In June 1945 Chambers was the Labour nominee to be the Lord Mayor for 1945–1946 and the nomination was agreed by the other parties. Re-elected in Manningham in November 1945, Chambers was elected Lord Mayor on 10 November and also re-elected as an alderman. As her Lady Mayoress, Chamber chose her friend and fellow magistrate Martha Leach - who also happened to be the wife of Manningham's other councillor William Leach. As well as being the first woman Lord Mayor of Bradford Chambers was also the first Catholic woman to be a Lord Mayor in the United Kingdom. Her Catholicism did draw criticism when she expressed a desire for Catholics to receive the religious education they desired, with a Protestant Electors' Association being formed to counter what its members considered was a breach of the traditional neutrality of the Lord Mayor by Chambers. Chamber's term of office as Lord Mayor was unfortunately marred by the theft of the mayoral car and the mayoral chains while Chambers was on official business in Leeds. The car was recovered but the chains weren't and an appeal had to be launched to raise funds for replacements.

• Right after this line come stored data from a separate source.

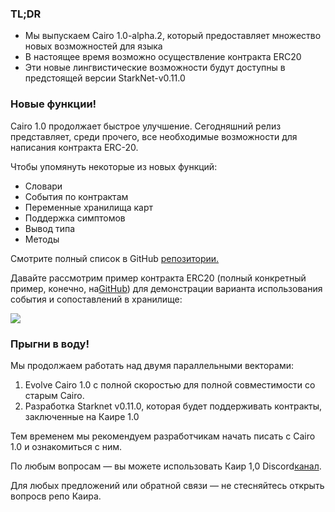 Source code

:### TL;DR

* Мы выпускаем Cairo 1.0-alpha.2, который предоставляет множество новых возможностей для языка
* В настоящее время возможно осуществление контракта ERC20
* Эти новые лингвистические возможности будут доступны в предстоящей версии StarkNet-v0.11.0

### Новые функции!

Cairo 1.0 продолжает быстрое улучшение. Сегодняшний релиз представляет, среди прочего, все необходимые возможности для написания контракта ERC-20.

Чтобы упомянуть некоторые из новых функций:

* Словари
* События по контрактам
* Переменные хранилища карт
* Поддержка симптомов
* Вывод типа
* Методы

Смотрите полный список в GitHub [репозитории.](https://github.com/starkware-libs/cairo)

Давайте рассмотрим пример контракта ERC20 (полный конкретный пример, конечно, на[GitHub](https://github.com/starkware-libs/cairo/blob/main/crates/cairo-lang-starknet/test_data/erc20.cairo)) для демонстрации варианта использования события и сопоставлений в хранилище:

![](/assets/0_i4ch5-4rxxal4rkt.png)

### Прыгни в воду!

Мы продолжаем работать над двумя параллельными векторами:

1. Evolve Cairo 1.0 с полной скоростью для полной совместимости со старым Cairo.
2. Разработка Starknet v0.11.0, которая будет поддерживать контракты, заключенные на Каире 1.0

Тем временем мы рекомендуем разработчикам начать писать с Cairo 1.0 и ознакомиться с ним.

По любым вопросам — вы можете использовать Каир 1,0 Discord[канал](https://discord.com/channels/793094838509764618/1065544063245365288).

Для любых предложений или обратной связи — не стесняйтесь открыть вопрос[](https://github.com/starkware-libs/cairo/issues)в репо Каира. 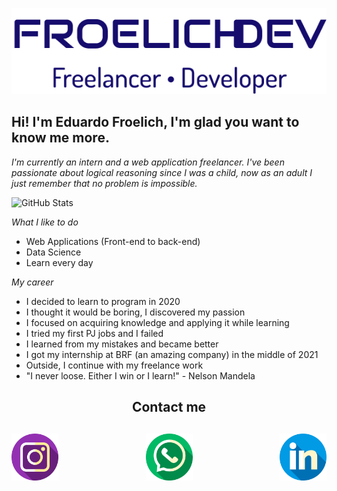 <p align="center">
  <a href="https://github.com/FroelichDev">
    <img src="./assents/logo.png" title="Eduardo Froelich"/>
  </a>
</p>

## Hi! I'm Eduardo Froelich, I'm glad you want to know me more.

*I'm currently an intern and a web application freelancer. I've been passionate about logical reasoning since I was a child, now as an adult I just remember that no problem is impossible.*

![GitHub Stats](https://github-readme-stats.anuraghazra1.vercel.app/api?username=FroelichDev&show_icons=true&hide_border=true)

*What I like to do*
- Web Applications (Front-end to back-end)
- Data Science
- Learn every day


*My career*
- I decided to learn to program in 2020
- I thought it would be boring, I discovered my passion
- I focused on acquiring knowledge and applying it while learning
- I tried my first PJ jobs and I failed
- I learned from my mistakes and became better
- I got my internship at BRF (an amazing company) in the middle of 2021
- Outside, I continue with my freelance work
- "I never loose. Either I win or I learn!" - Nelson Mandela


<h2 align="center">Contact me<h2>
<p align="center">
  <a href="https://www.instagram.com/froelichdev_/">
    <img src="./assents/instagram.png" width="75px" align="left">
  </a>
  <a href="https://api.whatsapp.com/send?phone=5541999193311">
    <img src="./assents/whatsapp.png" width="75px" align="center">
  </a>
  <a href="https://www.linkedin.com/in/eduardo-froelich-developer/">
    <img src="./assents/linkedin.png" width="75px" align="right">
  </a>
</p>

After her tenure as Lord Mayor, Chambers continued to serve as an alderman and was chair of the education committee for several years as well as being a member of numerous other bodies too. With the establishment of the National Health Service (NHS) Chambers served as the first chair of the NHS Bradford Executive Committee from 1947 until 1964.

==Other work==
As well as her political Chambers was always interested in social welfare, especially concerning people with visual impairment and was deeply involved with the Royal National Institute of Blind People becoming the chair of the charity's homes committee for the north. In 1953 the RNIB named its home in Burnham-on-Sea after her and invited Chambers to make the official opening.

Chambers was invited to become a member of the Ministry of Health Welfare of the Blind Advisory Committee in 1937. Post-war Chambers was a member of the Ministry of Health Handicapped Persons Welfare Advisory Committee. Her work on these committees was rewarded with her being made a Commander of the Most Excellent Order of the British Empire (CBE) in the 1952 New Year Honours.

==Personal life==
Ethel Kathleen Mee married merchant navy officer James McLean in 1898 in Glasgow, the marriage was short as McLean died in 1904.

After T. P. Sykes death in 1919, Kathleen married Bradford businessman William Chambers in 1922 at St Patrick's Church, Bradford. Their son Dennis was born in 1924. Chambers was widowed for the third time when William died in 1947 only months after their silver wedding anniversary.

In 1941 Chambers was awarded the Pro Ecclesia et Pontifice for her public services.

Chambers was a long-time member of the governing body (the Council) of the University of Leeds and in 1951 was made an honorary Doctor of Laws by the University. (Note: Chambers second husband T.P. Sykes was also an honorary graduate of Leeds University having been awarded an honorary MA in 1906.)

Chambers died at Bradford Royal Infirmary on 15 April 1965 and was still a serving member of Bradford council at her death, she was survived by her son Dennis.